She would not—she could not! so she told herself. 299 Better—better far be suspected of a murder—live all her life under the blame of it for him—than to tell him of a past that was dead to her now, a past she hated, and from which she had determined to bar herself as far as silence could build the wall. And to tell him—him—she could not.
But even as she sat, with her burning face in her hands, quick, heavy steps came to the door, halted, and looking up she found Dan before her.
“Oh! you should not,” she whispered, hurriedly. “Why did you come back? They do not suspect; they think I did it—and so—”
“What does this all mean?—what do you mean?” he asked. “Can’t you speak?”
It seemed she could not find any more words, she stared at him so helplessly.
“Max, come here!” he called, to hasten steps already approaching. “Come, all of you; I had only a moment to listen to the captain when he caught up with me. But he told me she is suspected of murder—that a ring she wore last night helped the suspicion on. I didn’t wait to hear any more, for I gave the little girl that snake ring—gave it to her weeks ago. I bought it from a miner, and he told me he got it from an Indian near Karlo. Now are you ready to suspect me, too, because I had it first?”

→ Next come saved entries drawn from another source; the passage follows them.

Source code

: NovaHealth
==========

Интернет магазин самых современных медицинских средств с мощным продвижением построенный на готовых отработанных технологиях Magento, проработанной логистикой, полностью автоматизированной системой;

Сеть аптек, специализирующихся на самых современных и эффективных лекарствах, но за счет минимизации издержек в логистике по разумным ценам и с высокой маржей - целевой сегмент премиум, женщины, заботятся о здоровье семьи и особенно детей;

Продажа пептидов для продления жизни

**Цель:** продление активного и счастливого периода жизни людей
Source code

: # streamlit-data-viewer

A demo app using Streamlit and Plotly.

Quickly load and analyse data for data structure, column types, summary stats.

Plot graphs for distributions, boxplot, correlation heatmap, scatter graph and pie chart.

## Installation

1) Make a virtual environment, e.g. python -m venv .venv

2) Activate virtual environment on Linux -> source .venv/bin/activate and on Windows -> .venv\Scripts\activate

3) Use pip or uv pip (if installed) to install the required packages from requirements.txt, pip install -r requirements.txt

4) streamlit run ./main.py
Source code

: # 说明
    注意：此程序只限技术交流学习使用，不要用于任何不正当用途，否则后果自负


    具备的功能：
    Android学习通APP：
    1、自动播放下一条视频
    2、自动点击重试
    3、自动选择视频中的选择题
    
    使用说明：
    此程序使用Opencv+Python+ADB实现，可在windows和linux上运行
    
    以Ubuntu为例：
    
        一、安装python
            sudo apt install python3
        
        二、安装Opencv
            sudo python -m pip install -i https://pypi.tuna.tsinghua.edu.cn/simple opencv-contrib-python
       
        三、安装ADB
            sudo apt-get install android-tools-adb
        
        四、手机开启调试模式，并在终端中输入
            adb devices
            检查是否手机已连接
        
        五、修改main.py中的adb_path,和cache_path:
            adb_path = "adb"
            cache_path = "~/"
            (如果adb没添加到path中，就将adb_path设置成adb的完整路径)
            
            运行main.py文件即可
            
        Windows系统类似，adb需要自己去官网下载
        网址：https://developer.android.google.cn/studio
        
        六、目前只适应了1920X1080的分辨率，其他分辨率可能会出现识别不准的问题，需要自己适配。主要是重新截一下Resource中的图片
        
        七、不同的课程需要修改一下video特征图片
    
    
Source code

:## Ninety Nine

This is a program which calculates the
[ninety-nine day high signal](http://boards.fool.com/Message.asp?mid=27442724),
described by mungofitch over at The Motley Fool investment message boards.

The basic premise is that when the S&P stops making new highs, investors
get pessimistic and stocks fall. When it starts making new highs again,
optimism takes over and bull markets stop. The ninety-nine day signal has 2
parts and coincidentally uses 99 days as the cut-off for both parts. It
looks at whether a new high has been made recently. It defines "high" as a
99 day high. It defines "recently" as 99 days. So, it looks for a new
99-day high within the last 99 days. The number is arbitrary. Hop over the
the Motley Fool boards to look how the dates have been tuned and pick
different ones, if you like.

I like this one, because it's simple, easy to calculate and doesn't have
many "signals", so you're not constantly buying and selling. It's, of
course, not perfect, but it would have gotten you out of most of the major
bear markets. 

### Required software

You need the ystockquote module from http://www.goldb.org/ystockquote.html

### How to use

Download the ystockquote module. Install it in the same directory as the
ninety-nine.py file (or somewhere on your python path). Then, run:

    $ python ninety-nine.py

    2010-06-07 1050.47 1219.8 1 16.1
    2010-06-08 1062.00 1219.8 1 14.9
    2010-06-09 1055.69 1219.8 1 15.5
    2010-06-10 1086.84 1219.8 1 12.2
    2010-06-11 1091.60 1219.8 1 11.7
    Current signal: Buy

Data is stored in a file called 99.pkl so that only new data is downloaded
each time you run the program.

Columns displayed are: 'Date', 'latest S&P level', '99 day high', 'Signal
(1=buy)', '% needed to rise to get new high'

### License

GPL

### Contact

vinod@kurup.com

“The ring wasn’t just the most important bit of circumstantial evidence, Mr. Overton,” answered the man named Saunders; “and we are all mighty glad you’ve got here. It was in her room the man was found, and a knife she borrowed from you was what killed him; and of where she was just about the time the thing happened she won’t say anything.” 300
His face paled slightly as he looked at her and heard the brief summing up of the case.
“My knife?” he said, blankly.
“Yes, sir. When some one said it was your knife, she spoke up and said it was, but that you had not had it since noon, for she borrowed it then to cut a stick; but beyond that she don’t tell a thing.”